Publisher's Weekly correctly points out that high-yield farming has abolished famine on "our side of the world." Modern transportation, they note, also allows us to consume all kinds of out-of-season foods.
Publisher's was even kind enough to mention your humble author in the same breath with Aristotle as "impressive experts." Unfortunately, Aristotle hasn't been that impressive since Galileo dropped those weights off the leaning tower of Pisa 400 years ago to prove heavy and light objects fall at the same speed.

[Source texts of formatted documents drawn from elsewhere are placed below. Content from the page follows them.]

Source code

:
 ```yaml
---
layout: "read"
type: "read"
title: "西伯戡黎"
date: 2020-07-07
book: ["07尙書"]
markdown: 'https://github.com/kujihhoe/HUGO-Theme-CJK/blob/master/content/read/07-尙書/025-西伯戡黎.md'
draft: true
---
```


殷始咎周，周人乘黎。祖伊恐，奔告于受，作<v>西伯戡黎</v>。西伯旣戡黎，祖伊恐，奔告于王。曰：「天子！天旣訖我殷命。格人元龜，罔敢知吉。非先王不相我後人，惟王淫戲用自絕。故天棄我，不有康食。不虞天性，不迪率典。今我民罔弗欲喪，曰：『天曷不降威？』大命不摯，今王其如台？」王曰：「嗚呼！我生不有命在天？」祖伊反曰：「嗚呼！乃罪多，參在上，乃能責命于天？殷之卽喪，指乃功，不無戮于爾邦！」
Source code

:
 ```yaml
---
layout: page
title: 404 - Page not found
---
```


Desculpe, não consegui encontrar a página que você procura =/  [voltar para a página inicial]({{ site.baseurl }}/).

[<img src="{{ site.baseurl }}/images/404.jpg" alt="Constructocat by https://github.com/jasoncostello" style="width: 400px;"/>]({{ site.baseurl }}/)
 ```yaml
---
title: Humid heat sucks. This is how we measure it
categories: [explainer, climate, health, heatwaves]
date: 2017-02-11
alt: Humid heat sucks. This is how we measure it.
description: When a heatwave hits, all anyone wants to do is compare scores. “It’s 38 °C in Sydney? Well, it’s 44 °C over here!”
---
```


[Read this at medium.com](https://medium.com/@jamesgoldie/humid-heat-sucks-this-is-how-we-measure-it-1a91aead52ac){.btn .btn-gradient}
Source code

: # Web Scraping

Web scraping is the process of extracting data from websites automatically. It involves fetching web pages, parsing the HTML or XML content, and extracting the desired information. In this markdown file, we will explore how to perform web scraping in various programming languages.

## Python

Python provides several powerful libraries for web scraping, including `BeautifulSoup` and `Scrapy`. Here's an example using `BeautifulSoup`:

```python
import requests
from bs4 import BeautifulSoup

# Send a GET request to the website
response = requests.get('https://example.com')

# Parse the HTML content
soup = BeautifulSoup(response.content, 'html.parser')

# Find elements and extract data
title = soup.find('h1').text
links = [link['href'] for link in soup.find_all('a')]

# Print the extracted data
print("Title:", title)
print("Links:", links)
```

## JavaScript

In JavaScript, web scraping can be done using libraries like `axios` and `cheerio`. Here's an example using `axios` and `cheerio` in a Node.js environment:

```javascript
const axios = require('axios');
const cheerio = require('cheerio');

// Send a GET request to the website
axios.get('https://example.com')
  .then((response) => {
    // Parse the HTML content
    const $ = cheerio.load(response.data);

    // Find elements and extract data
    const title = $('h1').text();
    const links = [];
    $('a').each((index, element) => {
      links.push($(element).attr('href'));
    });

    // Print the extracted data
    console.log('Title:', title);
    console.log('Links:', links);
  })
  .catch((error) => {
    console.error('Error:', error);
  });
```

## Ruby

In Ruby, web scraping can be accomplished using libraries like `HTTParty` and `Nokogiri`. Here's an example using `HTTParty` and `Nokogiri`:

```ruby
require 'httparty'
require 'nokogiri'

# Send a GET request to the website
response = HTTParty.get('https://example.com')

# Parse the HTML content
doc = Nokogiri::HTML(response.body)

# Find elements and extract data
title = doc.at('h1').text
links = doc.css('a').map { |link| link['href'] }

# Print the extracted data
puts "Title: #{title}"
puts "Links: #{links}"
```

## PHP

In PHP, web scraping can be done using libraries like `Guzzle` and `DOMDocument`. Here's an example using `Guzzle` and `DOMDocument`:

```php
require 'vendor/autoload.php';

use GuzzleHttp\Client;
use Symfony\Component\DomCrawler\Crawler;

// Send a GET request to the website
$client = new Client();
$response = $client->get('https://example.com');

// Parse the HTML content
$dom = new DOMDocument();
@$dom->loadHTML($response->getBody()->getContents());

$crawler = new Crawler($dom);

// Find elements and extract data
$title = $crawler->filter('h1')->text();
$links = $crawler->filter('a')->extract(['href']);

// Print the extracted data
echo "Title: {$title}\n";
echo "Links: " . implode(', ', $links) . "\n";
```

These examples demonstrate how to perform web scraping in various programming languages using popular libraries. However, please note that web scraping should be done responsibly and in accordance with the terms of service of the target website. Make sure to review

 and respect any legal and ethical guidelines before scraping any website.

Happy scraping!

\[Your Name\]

Pierre Desrochers and Hiroko Shimizu, a husband and wife duo with the University of Toronto, say food-miles are a joke. I say they're a bad joke. It begins with the reality that the local food craze was birthed in Oakland, CA, one of the few places in the world where year-round local supplies are available. But that's only because of the federal water subsidies that turned the "great California desert" into the lush garden we think of as California today. Do you suppose the locovores support the dams and irrigation systems?
Publisher's says the book's authors consider it a "romantic, risible, irrational movement to patronize one's local organic farmer." I don't go that far. Buy what the local guys can provide fresh. Not even locovores, however, get much of their nutrition from that little farmers' market. Most of what we eat is grown where the crops grow best, whether that means semi-arid Kansas for top-quality wheat or Minnesota for a cool springtime to foster baby peas, or the Pacific ocean to bring fresh salmon to the Shenandoah Valley of Virginia. The railroads brag that in 2010, they moved a tone of freight 484 miles on a gallon of fuel. Let them do it.
"In large parts of the world, 'local' trumps science, and people suffer as a result," says Blake Hurst, president of the Missouri Farm Bureau, in the book's foreword. "Desrochers and Shimizu take the idea of local food to the back of the barn and beat the holy livin' tar out of it. In a more rational world, their defense of what is so clearly true would not be needed. However, our world is not rational, and most of what passes for thinking about food is as full of air as an elegant French pastry."
I think of organic as quaint. Most of the malnourished in the world are eating organic food, however, because they have nothing else. They and their wildlife suffer keenly because of no fertilizer and terribly low yields. Affluent parents often try to get "healthier" food for their children by paying more, but all of our food is safe and health. Do folks in poor countries live longer, healthier lives on their organic, seasonal diets? Longevity statistics say quite the opposite.
And, let's consider Publisher's Weekly's dismissive comment that "factory farming" has abolished famine on "our side of the world"? How do they think the other side of the globe is going to be fed in the next 50 years? The world's population is in its last expansion. Two billion people are getting rich enough to eat meat and drink milk. We'll have to double global food output or abolish most of the world's wildlife try to feed everyone. Does anyone think organic farming can do it?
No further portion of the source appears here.